MedicalResearch.com: What is the background for this study? What are the main findings?
Response: Cells and tissues can be damaged when exposed to ionizing radiation. In case of radiotherapy, it is a desirable effect in tumor cells. In case of occupational, medical and accidental exposures, typically to low-dose radiation, this may pose health risk to normal cells and tissues.
In both cases, short-term assays that quantify damage to DNA and help evaluate long-term outcome are key to treatment/risk management. One such short-term assay is based on quantification of a modified histone protein called gH2AX in exposed cells up to 24 hrs after exposure. This protein marks sites in DNA that have both strands of the DNA helix broken or damaged. This assay is also widely used for various applications, including determination of individual radiosensitivity, tumor response to radiotherapy and biological dosimetry. With the advent of regenerative medicine that is based on stem cell transplantation, the medical and research communities realized that there is a need to understand how stem cells respond to low-dose diagnostic radiation exposures, such as CT scans. Stem cell therapies may have to be combined with diagnostic imaging in recipient patients. The gH2AX assay comes in very handy here, or at least it seemed this way.

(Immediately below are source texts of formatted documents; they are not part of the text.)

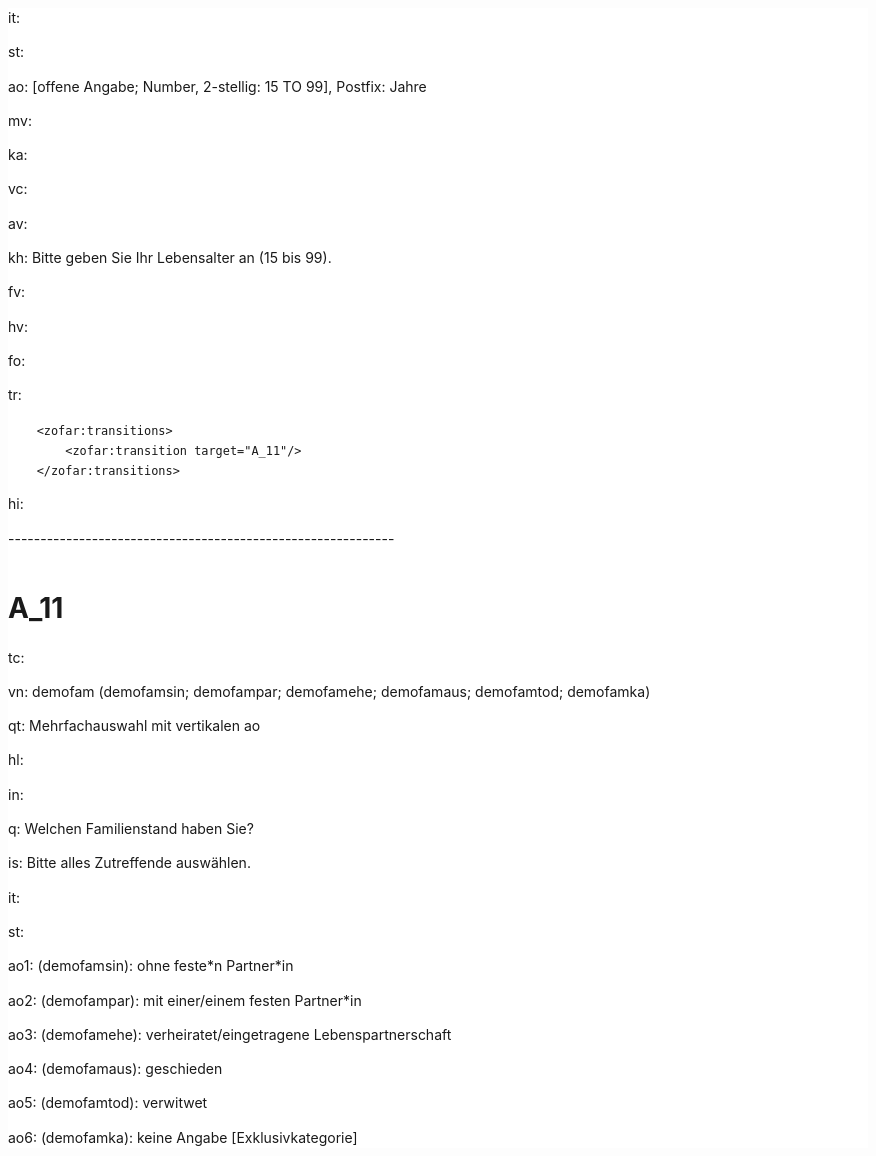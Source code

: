 it:

st:

ao: [offene Angabe; Number, 2-stellig: 15 TO 99], Postfix: Jahre 

mv:

ka:

vc:

av: 

kh: Bitte geben Sie Ihr Lebensalter an (15 bis 99).

fv:

hv:

fo:

tr:

        <zofar:transitions>
            <zofar:transition target="A_11"/>
        </zofar:transitions>

hi: 

\------------------------------------------------------------

A_11
=========

tc:

vn: demofam (demofamsin; demofampar; demofamehe; demofamaus; demofamtod; demofamka)

qt: Mehrfachauswahl mit vertikalen ao

hl:

in:

q: Welchen Familienstand haben Sie?

is: Bitte alles Zutreffende auswählen.

it:

st:

ao1: (demofamsin): ohne feste\*n Partner\*in

ao2: (demofampar): mit einer/einem festen Partner\*in

ao3: (demofamehe): verheiratet/eingetragene Lebenspartnerschaft

ao4: (demofamaus): geschieden
	
ao5: (demofamtod): verwitwet

ao6: (demofamka): keine Angabe [Exklusivkategorie]
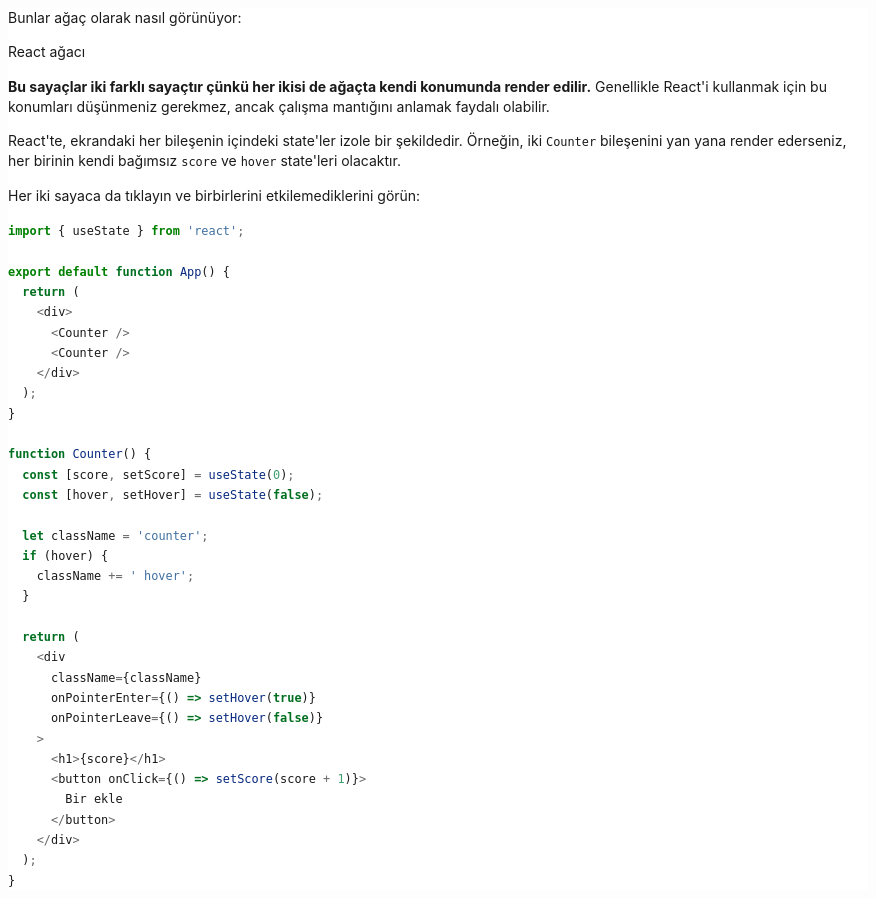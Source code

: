 </Sandpack>

Bunlar ağaç olarak nasıl görünüyor:

<DiagramGroup>

<Diagram name="preserving_state_tree" height={248} width={395} alt="React bileşenleri ağacının diyagramı. Kök node 'div' etiketli ve iki alt elemana sahip. Alt elemanların her ikisi de 'Counter' etiketli ve 0 değerine eşit 'count' etiketli bir state baloncuğu içerir.">

React ağacı

</Diagram>

</DiagramGroup>

**Bu sayaçlar iki farklı sayaçtır çünkü her ikisi de ağaçta kendi konumunda render edilir.** Genellikle React'i kullanmak için bu konumları düşünmeniz gerekmez, ancak çalışma mantığını anlamak faydalı olabilir.

React'te, ekrandaki her bileşenin içindeki state'ler izole bir şekildedir. Örneğin, iki `Counter` bileşenini yan yana render ederseniz, her birinin kendi bağımsız `score` ve `hover` state'leri olacaktır.

Her iki sayaca da tıklayın ve birbirlerini etkilemediklerini görün:

<Sandpack>

```js
import { useState } from 'react';

export default function App() {
  return (
    <div>
      <Counter />
      <Counter />
    </div>
  );
}

function Counter() {
  const [score, setScore] = useState(0);
  const [hover, setHover] = useState(false);

  let className = 'counter';
  if (hover) {
    className += ' hover';
  }

  return (
    <div
      className={className}
      onPointerEnter={() => setHover(true)}
      onPointerLeave={() => setHover(false)}
    >
      <h1>{score}</h1>
      <button onClick={() => setScore(score + 1)}>
        Bir ekle 
      </button>
    </div>
  );
}
```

We exposed mesenchymal stem cells isolated from human patients to low or intermediate doses of X-rays (80 and 1000 mGy) and followed formation of gH2AX in their nuclei. First we found that residual gH2AX signal in cells exposed to a low dose was higher than in control non-irradiated cells. If the conventional assumptions about this assay that it is a surrogate for long-term detrimental effects was followed it would mean that the low-dose exposed cells were at a high risk of losing their functional properties. So we continued growing these cells for several weeks and assayed gH2AX levels, ability to proliferate and the level of cellular aging. Surprisingly, we found that low-dose irradiated cells did not differ from non-irradiated cells in any of the measured functional end-points. This was in contrast to 1000 mGy irradiated cells that did much worse at those long-term end points.